Twenty-eighth Sunday in Ordinary Time

October 12, 2025 Readings: 2 Kgs 5:14-17; 2 Tim 2:8-13; Luke 17:11-19 Link to Lectionary

Our two main readings this week, telling the stories of Naaman (2 Kings 5:14-17) and of the Samaritan leper (Luke 17:11-19), are very clearly parallel. They once again show that God has no favorite people, no favored groups or nations. This despite the desperate need that humans have felt throughout history to feel they are special or preferred in some way as a result of some imagined identity based on language, place of origin, color of skin, political or religious ideology, or any other differentiating characteristic we may be obsessed by. God just doesn’t care about those things. 

Paul’s explanation of his feelings as he is taken in chains towards his execution draw us into the center of this mystery (2 Timothy 2:8-13). If our relationship with God is not based on any of the characteristics we can identify in ourselves, what is it based on? Paul offers this cryptic conclusion: “But if we deny him he will deny us. If we are unfaithful he remains faithful, for he cannot deny himself.”

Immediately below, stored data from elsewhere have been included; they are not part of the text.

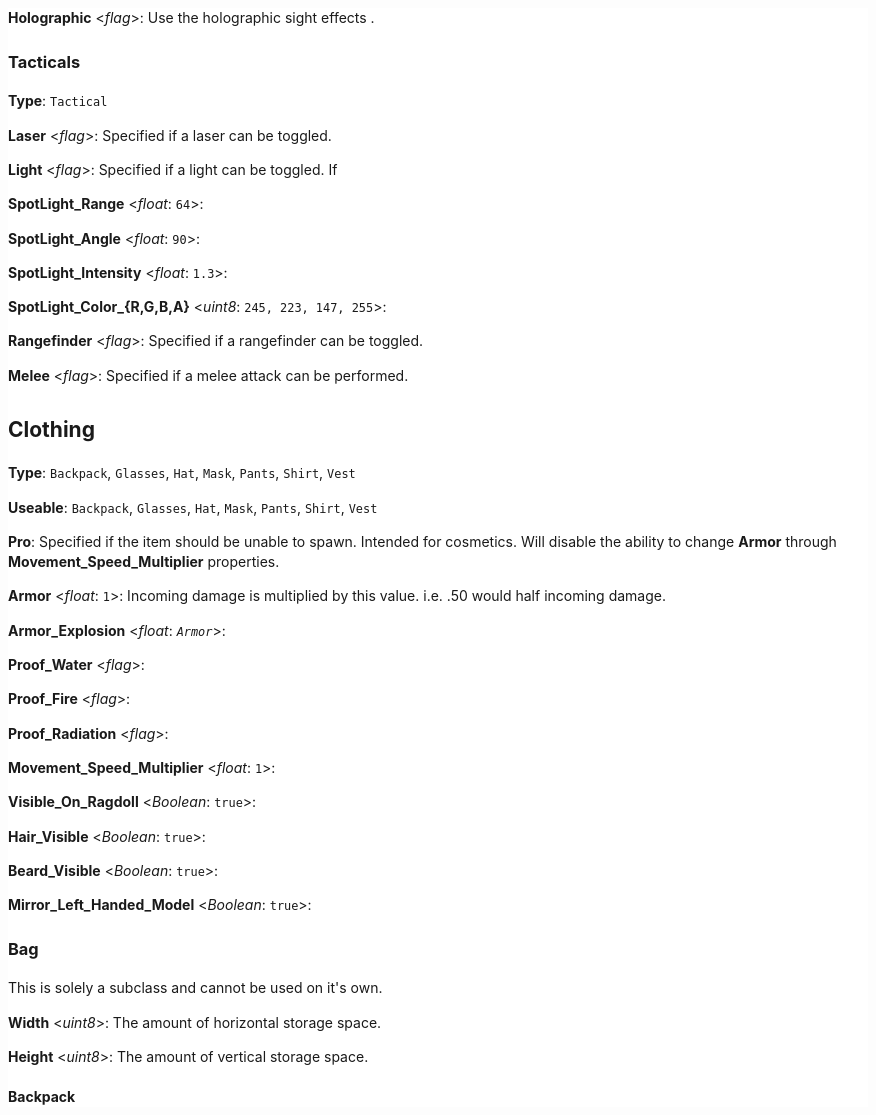 **Holographic** <*flag*>: Use the holographic sight effects .

### Tacticals

**Type**: `Tactical`

**Laser** <*flag*>: Specified if a laser can be toggled.

**Light** <*flag*>: Specified if a light can be toggled. If 

  **SpotLight_Range** <*float*: `64`>:

  **SpotLight_Angle** <*float*: `90`>:

  **SpotLight_Intensity** <*float*: `1.3`>:

  **SpotLight_Color\_{R,G,B,A}** <*uint8*: `245, 223, 147, 255`>:

**Rangefinder** <*flag*>: Specified if a rangefinder can be toggled.

**Melee** <*flag*>: Specified if a melee attack can be performed.

## Clothing

**Type**: `Backpack`, `Glasses`, `Hat`, `Mask`, `Pants`, `Shirt`, `Vest`

**Useable**: `Backpack`, `Glasses`, `Hat`, `Mask`, `Pants`, `Shirt`, `Vest`

**Pro**: Specified if the item should be unable to spawn. Intended for cosmetics. Will disable the ability to change **Armor** through **Movement_Speed_Multiplier** properties.

**Armor** <*float*: `1`>: Incoming damage is multiplied by this value. i.e. .50 would half incoming damage.

**Armor_Explosion** <*float*: *`Armor`*>: 

**Proof_Water** <*flag*>:

**Proof_Fire** <*flag*>:

**Proof_Radiation** <*flag*>:

**Movement_Speed_Multiplier** <*float*: `1`>:

**Visible_On_Ragdoll** <*Boolean*: `true`>:

**Hair_Visible** <*Boolean*: `true`>:

**Beard_Visible** <*Boolean*: `true`>:

**Mirror_Left_Handed_Model**  <*Boolean*: `true`>:

### Bag

This is solely a subclass and cannot be used on it's own.

**Width** <*uint8*>: The amount of horizontal storage space.

**Height** <*uint8*>: The amount of vertical storage space.

#### Backpack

This appears to be telling us both that Jesus will cut us off in some circumstances but also that he won’t “because he can’t deny himself”. A contradiction? Let’s break it apart and see if we can get behind it. 

“If we deny him he will deny us” sounds like a typical tit-for-tat – what you do to me, I’ll do to you. Any five year old would understand that. But we know God doesn’t do tit-for-tat, so that can’t be it. The adult way to understand it is: if we cut ourselves of from him then we will be cut off. His denial is not a response, even less a punishment, it is a logical consequence. Cutting yourself off is a one-sided action. It doesn’t allow for a response. 

By contrast being unfaithful is foolish and hurtful but allows for the possibility of reconciliation. We may have damaged the relationship but we haven’t broken it. The extraordinary thing about the relationship with Jesus is that it isn’t damaged, at least as far as he is concerned. We also kinda know that since we talk about a loving God who is always willing to forgive, even though we find that very hard to accept (maybe for ourselves, or often in respect of those we believe least worthy of forgiveness). So Paul finishes by explaining why this is true. 

We tend to think of our relationship with Jesus in the same way as other relationships – I do something, you respond; you do something I respond. But with Jesus, because he’s God, there’s something else going on. God isn’t responding to us as something separate from himself, we are part of God, he created us. We can’t be separate from Jesus any more than the hand can be separate from the head, to reference another stunning analogy that Paul gave us. He (Jesus, God) cannot deny us because we are him, he is us. We can cut ourself off from him but he can’t do it converse. God can’t stop loving, because that’s what he is. He is in a loving relationship with everything and everyone, because he created it all. That relationship makes us special and unique, and also just like everyone else. God has no favorites, or as parents will sometimes say “you are all my favorite children”: Arameans, Samaritans, Chinese, Europeans, Jews, Cretans, Fascists, Communists, light-skinned, dark-skinned, …  And while any of us may choose to cut ourselves off, he will never disown us, any of us.